Uno dei problemi più discussi tra i tanti che riguardano le procreazioni assistite si riferisce all'opportunità di consigliare terapie appropriate di appoggio ormonale e stili di vita particolarmente prudenti alle donne che hanno appena avuto un trasferimento di embrioni. La maggior parte dei medici consiglia di somministrare progesterone almeno per due settimane.
Due settimane (o anche solo 12 giorni) dopo il trasferimento degli embrioni si può eseguire un primo dosaggio della βHCG per verificare l'esistenza di un impianto. Sono necessari due risultati positivi consecutivi, con concentrazioni in aumento. Nelle prime settimane di gestazione gli aborti sono numerosissimi.
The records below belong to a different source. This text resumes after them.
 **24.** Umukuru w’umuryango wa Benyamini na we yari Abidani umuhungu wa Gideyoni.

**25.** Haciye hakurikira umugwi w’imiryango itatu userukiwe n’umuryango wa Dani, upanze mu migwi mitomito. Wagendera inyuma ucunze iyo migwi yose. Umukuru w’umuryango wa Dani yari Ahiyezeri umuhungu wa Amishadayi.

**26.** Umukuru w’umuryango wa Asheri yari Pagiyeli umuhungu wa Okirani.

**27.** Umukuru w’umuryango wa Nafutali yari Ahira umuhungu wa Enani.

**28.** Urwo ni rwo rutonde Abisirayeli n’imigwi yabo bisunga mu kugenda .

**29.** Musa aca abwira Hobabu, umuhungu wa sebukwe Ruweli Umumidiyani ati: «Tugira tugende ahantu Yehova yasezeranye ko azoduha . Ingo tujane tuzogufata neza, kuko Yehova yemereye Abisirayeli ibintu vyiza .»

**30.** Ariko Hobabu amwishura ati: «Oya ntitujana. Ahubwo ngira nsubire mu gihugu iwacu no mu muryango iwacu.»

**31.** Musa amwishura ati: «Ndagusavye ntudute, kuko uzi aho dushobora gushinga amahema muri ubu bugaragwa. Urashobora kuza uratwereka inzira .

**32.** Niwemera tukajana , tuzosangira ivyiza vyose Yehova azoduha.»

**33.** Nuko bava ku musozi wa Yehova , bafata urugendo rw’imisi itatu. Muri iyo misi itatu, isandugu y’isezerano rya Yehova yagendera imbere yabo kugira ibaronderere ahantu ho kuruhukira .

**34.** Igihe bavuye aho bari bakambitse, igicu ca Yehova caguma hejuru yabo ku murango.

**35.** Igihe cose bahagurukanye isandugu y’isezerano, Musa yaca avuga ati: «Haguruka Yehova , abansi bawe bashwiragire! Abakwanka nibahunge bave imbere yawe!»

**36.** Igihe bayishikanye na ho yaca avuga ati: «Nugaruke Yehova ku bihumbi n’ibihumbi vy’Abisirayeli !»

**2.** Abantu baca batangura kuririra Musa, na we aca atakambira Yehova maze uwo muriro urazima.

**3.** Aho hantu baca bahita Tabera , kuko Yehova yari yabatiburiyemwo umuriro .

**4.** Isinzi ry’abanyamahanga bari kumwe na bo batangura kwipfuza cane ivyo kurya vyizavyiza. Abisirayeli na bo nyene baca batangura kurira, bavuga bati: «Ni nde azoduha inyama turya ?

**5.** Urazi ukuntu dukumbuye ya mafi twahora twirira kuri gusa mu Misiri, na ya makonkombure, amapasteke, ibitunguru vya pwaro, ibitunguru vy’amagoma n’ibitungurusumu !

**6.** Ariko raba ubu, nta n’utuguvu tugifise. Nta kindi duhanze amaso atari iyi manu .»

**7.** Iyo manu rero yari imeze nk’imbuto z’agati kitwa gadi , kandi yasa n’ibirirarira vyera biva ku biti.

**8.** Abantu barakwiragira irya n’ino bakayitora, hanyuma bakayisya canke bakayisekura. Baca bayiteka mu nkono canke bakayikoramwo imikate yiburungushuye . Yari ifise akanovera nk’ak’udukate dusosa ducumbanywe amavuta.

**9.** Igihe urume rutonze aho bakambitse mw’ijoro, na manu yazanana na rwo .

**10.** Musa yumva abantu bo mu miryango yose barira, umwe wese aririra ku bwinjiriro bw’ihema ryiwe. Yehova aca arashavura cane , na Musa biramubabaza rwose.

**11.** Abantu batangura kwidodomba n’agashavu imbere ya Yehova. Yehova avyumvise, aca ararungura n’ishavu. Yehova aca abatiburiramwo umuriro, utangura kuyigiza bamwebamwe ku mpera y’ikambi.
I primi tentativi di ottenere una fertilizzazione in vitro utilizzando campioni seminali molto poveri sono stati fatti intervenendo sulla zona pellucida, la membrana di rivestimento dell'uovo. Su questa membrana sono state operate delle microscopiche aperture per facilitare il passaggio agli spermatozoi, utilizzando sostanze chimiche o mezzi meccanici, come il laser. Si è capito,però, che queste tecniche erano assai poco utili.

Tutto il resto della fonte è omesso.